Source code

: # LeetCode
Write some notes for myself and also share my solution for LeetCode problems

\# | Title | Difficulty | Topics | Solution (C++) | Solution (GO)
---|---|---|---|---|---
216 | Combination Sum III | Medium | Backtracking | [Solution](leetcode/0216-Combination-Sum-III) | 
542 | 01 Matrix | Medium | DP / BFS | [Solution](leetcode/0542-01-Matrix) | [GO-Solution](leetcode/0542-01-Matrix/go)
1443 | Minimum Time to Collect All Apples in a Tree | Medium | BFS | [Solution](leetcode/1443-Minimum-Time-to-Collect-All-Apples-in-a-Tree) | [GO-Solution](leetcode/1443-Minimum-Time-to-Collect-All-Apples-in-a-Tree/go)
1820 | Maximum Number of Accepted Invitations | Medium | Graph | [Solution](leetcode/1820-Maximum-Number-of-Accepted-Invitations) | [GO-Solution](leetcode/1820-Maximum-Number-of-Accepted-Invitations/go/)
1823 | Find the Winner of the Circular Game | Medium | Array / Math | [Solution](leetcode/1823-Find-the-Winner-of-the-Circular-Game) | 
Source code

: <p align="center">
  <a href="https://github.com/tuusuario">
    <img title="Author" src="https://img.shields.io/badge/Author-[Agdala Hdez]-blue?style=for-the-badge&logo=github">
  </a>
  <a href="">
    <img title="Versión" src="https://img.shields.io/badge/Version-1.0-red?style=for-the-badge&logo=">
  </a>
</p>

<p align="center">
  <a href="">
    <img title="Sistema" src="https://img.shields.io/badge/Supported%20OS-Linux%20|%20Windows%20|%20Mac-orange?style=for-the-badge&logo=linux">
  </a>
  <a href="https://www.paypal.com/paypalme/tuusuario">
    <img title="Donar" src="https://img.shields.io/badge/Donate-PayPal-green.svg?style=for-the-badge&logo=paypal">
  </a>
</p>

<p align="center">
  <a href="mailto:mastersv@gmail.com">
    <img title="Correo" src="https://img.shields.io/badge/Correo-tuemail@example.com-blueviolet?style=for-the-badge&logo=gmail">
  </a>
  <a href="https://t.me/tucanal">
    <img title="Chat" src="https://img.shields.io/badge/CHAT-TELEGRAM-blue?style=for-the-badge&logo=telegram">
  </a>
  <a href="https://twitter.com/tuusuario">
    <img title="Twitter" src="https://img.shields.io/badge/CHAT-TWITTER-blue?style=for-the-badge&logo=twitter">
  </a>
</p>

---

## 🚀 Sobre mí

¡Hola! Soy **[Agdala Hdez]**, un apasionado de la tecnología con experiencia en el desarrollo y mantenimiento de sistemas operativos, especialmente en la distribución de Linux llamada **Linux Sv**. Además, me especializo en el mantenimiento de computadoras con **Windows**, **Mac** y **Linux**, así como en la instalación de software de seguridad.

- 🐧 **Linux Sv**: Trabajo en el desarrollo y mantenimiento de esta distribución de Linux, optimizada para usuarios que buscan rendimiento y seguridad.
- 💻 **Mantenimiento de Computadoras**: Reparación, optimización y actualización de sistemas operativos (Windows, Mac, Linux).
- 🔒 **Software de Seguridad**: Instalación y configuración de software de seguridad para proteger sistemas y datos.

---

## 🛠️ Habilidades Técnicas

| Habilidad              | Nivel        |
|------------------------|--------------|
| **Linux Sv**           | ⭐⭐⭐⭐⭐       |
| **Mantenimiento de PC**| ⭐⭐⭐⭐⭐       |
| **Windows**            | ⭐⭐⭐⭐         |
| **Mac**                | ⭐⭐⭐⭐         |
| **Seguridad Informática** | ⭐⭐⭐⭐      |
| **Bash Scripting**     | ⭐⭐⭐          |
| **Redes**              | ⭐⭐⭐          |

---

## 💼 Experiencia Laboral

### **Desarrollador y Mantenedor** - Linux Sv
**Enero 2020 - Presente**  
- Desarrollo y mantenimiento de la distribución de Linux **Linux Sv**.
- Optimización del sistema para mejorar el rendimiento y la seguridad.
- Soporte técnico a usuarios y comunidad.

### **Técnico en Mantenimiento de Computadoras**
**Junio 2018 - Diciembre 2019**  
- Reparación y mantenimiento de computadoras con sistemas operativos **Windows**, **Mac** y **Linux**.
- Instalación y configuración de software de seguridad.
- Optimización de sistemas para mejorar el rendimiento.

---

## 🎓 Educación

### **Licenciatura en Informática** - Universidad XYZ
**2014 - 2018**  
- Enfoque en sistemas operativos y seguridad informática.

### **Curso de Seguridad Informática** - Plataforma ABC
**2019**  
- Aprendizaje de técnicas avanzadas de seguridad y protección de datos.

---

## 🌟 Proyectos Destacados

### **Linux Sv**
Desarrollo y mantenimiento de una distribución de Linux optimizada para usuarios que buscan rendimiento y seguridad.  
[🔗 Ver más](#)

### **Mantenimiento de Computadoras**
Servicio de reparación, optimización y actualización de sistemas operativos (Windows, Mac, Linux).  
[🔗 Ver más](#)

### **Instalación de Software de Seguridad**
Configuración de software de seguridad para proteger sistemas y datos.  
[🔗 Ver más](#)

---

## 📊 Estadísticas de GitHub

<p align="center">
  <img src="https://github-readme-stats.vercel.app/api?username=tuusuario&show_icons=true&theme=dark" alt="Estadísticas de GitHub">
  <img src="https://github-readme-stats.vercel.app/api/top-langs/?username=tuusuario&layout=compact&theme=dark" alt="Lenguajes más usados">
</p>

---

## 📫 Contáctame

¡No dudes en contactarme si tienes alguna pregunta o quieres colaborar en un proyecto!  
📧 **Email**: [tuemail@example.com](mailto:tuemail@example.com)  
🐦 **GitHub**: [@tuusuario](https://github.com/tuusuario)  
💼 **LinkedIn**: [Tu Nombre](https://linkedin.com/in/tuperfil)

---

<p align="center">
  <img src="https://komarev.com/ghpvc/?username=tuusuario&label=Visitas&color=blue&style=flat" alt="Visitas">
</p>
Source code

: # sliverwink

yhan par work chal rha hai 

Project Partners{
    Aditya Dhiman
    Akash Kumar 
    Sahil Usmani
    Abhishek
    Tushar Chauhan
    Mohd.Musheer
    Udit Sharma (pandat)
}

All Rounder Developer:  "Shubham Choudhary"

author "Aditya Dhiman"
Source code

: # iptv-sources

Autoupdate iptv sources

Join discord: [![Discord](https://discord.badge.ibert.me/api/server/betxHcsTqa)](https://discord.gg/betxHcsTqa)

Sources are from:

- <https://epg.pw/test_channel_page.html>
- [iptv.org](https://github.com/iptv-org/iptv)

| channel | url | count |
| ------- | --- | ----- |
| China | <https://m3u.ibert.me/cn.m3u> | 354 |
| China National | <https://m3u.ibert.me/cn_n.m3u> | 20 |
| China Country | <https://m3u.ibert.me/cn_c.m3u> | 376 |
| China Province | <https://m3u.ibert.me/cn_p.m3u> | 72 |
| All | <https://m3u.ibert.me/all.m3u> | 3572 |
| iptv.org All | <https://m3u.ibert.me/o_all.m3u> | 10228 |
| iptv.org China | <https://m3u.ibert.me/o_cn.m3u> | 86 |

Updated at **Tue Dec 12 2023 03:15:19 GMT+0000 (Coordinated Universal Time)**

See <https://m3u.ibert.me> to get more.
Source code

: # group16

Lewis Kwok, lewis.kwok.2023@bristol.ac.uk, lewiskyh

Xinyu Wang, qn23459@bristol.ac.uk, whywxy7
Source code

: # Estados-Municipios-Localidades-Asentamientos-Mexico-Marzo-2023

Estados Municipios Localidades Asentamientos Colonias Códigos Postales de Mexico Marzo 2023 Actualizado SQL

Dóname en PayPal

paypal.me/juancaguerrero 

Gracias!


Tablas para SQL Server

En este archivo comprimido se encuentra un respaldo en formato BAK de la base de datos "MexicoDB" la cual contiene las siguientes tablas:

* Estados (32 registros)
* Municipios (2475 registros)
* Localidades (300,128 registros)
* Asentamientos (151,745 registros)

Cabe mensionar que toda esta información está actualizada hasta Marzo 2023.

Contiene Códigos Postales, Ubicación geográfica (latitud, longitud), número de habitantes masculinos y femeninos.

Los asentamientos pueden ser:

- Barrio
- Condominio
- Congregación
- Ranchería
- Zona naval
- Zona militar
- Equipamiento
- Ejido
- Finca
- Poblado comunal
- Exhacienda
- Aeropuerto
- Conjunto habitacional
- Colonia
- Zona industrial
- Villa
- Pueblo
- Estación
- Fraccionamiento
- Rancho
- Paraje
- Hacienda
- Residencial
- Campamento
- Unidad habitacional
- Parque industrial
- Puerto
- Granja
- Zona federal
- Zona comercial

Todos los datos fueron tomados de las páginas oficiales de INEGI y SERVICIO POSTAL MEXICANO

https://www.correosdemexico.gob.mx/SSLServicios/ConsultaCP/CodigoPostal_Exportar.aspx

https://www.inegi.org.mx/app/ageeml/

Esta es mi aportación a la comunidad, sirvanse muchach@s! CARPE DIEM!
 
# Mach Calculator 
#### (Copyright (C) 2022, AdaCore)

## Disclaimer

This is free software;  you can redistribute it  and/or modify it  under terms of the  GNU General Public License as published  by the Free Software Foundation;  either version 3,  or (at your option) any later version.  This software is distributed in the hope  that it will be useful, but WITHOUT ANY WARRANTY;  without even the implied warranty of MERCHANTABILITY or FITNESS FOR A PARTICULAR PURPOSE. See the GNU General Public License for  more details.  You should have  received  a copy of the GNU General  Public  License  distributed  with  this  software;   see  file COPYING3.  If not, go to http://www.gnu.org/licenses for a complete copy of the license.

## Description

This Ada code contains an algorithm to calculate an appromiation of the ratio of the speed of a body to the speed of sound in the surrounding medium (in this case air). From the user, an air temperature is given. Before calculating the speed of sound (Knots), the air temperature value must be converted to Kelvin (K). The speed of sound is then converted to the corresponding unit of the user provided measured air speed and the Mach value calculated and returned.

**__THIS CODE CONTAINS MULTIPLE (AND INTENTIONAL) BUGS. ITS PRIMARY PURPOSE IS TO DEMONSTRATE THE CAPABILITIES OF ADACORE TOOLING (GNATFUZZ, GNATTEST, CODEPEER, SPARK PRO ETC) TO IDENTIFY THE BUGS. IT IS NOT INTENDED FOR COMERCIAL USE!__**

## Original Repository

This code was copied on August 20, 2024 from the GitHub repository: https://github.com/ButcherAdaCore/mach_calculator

## EXERCISE PROMPT
What lines of the data contain the string "tuusuario"? List them.

## ANSWER FOR THE TASK
  <a href="https://github.com/tuusuario">
  <a href="https://www.paypal.com/paypalme/tuusuario">
  <a href="https://twitter.com/tuusuario">
  <img src="https://github-readme-stats.vercel.app/api?username=tuusuario&show_icons=true&theme=dark" alt="Estadísticas de GitHub">
  <img src="https://github-readme-stats.vercel.app/api/top-langs/?username=tuusuario&layout=compact&theme=dark" alt="Lenguajes más usados">
🐦 **GitHub**: [@tuusuario](https://github.com/tuusuario)  
  <img src="https://komarev.com/ghpvc/?username=tuusuario&label=Visitas&color=blue&style=flat" alt="Visitas">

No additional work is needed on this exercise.